[Plain-text document sources]
────────────────────

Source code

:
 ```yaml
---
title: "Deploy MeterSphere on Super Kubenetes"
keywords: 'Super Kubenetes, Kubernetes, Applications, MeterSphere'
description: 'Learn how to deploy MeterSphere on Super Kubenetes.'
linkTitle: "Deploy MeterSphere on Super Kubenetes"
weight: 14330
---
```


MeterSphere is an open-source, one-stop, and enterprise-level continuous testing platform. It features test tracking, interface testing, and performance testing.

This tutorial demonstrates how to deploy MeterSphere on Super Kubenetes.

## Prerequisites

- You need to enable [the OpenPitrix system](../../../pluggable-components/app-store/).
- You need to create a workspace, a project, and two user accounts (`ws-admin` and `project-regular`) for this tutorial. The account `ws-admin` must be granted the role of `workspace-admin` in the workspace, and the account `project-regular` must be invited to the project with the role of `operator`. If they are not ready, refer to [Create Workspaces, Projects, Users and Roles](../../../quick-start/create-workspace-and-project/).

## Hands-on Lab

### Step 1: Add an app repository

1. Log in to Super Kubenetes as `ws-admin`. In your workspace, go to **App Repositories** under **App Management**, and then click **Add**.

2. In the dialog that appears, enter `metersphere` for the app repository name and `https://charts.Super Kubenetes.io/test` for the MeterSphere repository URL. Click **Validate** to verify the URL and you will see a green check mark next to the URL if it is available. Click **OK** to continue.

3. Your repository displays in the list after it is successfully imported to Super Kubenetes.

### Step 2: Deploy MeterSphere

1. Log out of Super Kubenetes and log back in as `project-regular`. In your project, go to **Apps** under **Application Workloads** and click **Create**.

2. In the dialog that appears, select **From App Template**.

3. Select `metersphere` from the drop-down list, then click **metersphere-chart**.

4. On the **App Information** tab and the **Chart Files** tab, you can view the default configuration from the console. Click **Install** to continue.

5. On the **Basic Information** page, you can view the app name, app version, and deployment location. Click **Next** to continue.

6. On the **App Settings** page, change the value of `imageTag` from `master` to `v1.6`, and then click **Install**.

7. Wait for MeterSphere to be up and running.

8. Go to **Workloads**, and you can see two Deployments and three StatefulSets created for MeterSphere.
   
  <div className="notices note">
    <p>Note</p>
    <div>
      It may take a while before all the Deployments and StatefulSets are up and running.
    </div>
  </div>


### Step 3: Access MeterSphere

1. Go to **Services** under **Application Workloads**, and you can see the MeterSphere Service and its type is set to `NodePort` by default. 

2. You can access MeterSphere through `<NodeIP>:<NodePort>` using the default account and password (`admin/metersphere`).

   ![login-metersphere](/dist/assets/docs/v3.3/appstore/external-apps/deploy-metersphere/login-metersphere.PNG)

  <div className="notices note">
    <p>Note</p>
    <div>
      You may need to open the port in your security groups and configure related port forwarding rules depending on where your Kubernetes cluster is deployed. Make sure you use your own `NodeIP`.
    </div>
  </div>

────────────────────

### Action item
Look through the entries above; copy each line where the string "account" appears.

### Answer box
- You need to create a workspace, a project, and two user accounts (`ws-admin` and `project-regular`) for this tutorial. The account `ws-admin` must be granted the role of `workspace-admin` in the workspace, and the account `project-regular` must be invited to the project with the role of `operator`. If they are not ready, refer to [Create Workspaces, Projects, Users and Roles](../../../quick-start/create-workspace-and-project/).
2. You can access MeterSphere through `<NodeIP>:<NodePort>` using the default account and password (`admin/metersphere`).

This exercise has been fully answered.